(EXERCISE BRIEF)
Search the records for the string "color" and return each line that has it.

Stored data:
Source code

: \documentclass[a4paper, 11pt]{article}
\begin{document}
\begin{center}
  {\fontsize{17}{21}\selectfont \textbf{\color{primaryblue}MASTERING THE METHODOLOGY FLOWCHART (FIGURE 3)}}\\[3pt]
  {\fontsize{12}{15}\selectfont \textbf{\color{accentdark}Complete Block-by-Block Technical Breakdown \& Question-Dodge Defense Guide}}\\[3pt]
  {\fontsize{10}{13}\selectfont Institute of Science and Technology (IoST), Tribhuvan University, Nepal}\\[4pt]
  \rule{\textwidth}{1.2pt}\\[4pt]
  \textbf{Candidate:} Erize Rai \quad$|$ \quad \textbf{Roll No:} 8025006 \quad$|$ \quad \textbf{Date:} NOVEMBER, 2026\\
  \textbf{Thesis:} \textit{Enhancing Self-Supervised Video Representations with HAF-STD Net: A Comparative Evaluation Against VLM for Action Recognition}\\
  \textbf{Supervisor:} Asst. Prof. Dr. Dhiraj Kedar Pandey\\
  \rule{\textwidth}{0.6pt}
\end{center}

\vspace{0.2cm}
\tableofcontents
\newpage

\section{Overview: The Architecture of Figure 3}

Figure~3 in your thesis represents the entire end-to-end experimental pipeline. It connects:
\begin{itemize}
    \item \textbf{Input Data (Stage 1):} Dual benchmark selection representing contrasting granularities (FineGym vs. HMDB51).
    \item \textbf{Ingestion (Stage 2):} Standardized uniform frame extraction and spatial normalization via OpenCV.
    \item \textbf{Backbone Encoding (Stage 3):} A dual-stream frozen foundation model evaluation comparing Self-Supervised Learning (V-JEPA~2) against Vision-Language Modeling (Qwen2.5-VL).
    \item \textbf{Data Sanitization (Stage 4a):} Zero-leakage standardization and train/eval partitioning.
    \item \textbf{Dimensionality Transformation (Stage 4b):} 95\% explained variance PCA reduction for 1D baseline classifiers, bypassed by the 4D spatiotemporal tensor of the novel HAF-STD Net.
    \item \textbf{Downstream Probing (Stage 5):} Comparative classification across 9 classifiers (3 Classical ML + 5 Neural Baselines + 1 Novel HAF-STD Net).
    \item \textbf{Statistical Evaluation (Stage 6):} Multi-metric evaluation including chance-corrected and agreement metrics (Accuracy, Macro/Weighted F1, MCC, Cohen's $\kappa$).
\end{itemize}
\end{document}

(WRITTEN SOLUTION)
  {\fontsize{17}{21}\selectfont \textbf{\color{primaryblue}MASTERING THE METHODOLOGY FLOWCHART (FIGURE 3)}}\\[3pt]
  {\fontsize{12}{15}\selectfont \textbf{\color{accentdark}Complete Block-by-Block Technical Breakdown \& Question-Dodge Defense Guide}}\\[3pt]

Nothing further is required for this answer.